Cyber security

10 ways that cyber specialists keep us safe

With so much information and personal data stored online, cyber specialists are working to keep us safe. Find out the top 10 ways to prevent cyber attacks.

Online security breaches are increasingly hitting the headlines, and businesses all over the world are trying to fight the onslaught of ransomware attacks and phishing scams. One example would be a hack on KP Snacks that threatened delivery of crisps, nuts, and other snacks unless the ransom demands were met. But this is just one of more than the current 35,900,145,035 data breaches and hacks worldwide.

As security threats continue to rise, the industry is also beginning to tackle the global deficit of cybersecurity professionals needed to protect everyone against the rising levels of cybercrime. With a high demand for unfilled vacancies and an average salary of £70,000, it has never been a better time to become a cyber security professional. But where do you begin?

The good news is that a wide range of accredited cyber security courses will put you on the right path to becoming a fully fledged Penetration Tester, Ethical Hacker, Security Engineer, etc.

However, before you begin your journey, we recommend exploring the following ten ways cyber specialists keep us safer in this beginner’s guide to cyber security.

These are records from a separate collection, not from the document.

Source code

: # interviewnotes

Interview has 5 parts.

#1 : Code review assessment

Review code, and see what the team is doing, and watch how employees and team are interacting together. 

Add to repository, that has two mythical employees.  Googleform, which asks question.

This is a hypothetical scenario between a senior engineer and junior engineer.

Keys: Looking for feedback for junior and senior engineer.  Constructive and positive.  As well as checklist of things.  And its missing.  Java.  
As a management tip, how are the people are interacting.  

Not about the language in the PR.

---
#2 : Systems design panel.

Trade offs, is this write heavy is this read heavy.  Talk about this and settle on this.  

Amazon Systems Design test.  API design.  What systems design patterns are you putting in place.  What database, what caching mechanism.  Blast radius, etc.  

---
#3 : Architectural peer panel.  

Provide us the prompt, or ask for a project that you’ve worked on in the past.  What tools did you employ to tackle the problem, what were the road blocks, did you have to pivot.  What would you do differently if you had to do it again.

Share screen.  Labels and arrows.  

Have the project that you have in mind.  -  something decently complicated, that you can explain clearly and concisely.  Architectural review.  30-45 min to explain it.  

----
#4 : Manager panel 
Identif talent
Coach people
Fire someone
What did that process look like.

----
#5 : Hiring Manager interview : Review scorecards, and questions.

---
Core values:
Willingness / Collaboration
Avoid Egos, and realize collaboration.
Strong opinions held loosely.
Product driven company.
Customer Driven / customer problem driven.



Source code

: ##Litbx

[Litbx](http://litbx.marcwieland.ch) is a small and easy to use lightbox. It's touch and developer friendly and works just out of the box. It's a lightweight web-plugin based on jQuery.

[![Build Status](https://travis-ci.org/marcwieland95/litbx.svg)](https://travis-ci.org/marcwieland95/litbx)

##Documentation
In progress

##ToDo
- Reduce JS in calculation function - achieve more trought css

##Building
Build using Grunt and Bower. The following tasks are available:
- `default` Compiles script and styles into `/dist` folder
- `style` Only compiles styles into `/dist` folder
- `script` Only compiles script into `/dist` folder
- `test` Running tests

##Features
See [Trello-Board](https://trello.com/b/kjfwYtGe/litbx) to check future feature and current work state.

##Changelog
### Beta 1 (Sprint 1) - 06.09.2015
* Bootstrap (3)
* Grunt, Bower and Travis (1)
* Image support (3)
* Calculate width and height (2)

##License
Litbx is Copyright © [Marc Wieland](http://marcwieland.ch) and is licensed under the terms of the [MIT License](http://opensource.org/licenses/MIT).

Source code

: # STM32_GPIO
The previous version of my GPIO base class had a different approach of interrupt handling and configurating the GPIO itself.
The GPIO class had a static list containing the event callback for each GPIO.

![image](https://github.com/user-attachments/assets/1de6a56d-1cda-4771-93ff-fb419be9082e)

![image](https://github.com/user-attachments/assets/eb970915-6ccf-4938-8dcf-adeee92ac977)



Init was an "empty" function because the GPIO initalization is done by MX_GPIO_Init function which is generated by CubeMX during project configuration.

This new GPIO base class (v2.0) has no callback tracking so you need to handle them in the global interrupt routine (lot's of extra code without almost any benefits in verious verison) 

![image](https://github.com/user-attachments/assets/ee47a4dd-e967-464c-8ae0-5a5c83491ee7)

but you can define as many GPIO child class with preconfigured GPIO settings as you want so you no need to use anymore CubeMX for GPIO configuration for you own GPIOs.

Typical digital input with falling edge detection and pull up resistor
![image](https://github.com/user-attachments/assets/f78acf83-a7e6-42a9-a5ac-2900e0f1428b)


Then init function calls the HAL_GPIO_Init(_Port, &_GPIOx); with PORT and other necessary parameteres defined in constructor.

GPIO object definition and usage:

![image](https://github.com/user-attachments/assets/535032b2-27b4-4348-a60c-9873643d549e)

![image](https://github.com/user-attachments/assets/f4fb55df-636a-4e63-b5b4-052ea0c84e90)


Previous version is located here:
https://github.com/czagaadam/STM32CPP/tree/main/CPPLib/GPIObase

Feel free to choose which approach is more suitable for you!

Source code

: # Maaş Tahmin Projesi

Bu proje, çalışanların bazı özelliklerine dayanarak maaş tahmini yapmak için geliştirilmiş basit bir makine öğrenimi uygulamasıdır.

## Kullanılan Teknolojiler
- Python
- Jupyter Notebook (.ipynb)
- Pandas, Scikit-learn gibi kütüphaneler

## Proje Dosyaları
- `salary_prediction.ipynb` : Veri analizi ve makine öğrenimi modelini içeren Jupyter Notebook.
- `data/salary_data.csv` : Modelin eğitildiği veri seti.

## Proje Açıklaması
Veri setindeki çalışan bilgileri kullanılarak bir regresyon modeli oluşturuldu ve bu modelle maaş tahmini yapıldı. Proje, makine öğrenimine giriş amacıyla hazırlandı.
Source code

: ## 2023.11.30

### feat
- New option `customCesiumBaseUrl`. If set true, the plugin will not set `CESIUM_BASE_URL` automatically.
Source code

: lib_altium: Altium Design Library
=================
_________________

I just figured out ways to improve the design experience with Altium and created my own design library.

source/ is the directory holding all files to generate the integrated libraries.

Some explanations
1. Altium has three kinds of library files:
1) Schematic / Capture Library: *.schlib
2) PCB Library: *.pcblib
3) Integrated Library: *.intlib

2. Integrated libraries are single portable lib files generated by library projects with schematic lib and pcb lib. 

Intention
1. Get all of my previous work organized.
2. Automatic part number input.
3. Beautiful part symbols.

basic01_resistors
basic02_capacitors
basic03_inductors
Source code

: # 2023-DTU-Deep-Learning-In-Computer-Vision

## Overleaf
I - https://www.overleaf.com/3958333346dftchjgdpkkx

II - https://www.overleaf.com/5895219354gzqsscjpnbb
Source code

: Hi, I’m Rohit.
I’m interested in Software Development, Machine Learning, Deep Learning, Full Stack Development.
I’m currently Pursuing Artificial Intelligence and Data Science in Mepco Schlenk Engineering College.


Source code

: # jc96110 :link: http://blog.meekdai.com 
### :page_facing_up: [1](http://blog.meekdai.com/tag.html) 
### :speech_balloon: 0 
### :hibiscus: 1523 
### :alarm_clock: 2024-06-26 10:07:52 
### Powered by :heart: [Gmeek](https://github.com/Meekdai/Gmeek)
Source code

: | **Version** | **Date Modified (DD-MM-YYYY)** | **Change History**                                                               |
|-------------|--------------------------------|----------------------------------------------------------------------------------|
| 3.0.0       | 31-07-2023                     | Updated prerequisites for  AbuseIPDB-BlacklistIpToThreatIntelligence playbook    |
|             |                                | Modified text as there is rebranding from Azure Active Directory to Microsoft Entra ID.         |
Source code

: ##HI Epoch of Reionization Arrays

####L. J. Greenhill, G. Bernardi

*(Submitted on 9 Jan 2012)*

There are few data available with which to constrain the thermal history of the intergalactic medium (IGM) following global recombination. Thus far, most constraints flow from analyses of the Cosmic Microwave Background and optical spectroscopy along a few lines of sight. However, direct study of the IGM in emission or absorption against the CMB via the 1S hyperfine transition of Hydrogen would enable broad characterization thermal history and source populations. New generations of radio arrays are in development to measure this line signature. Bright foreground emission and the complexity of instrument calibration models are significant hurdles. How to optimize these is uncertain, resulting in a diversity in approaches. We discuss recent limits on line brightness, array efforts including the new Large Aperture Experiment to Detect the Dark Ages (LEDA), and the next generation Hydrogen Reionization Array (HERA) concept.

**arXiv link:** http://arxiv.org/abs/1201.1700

How do cyber security professionals keep us safe?

1. Utilise Two-Factor Authentication (2FA) and Multi-Factor Authentication (MFA)

Companies must ensure that either two-factor authentication (2FA) or multi-factor authentication (MFA) capabilities are used to secure everything from network and remote access to email and web-based applications. An increasing concern around using SMS 2FA means that the safest option is to use a hardware token or mobile app to grant users access to their workspace.

A high turnover of staff and an overreliance on short-term contractors are often responsible for IT teams struggling to keep up with the pace of closing old accounts. It is crucial to remember that an attack on the Colonial Pipeline was made possible by accessing an inactive account without MFA. This oversight resulted in closing a 5,500-mile natural gas pipeline for five days and 10,000 gas stations running out of fuel.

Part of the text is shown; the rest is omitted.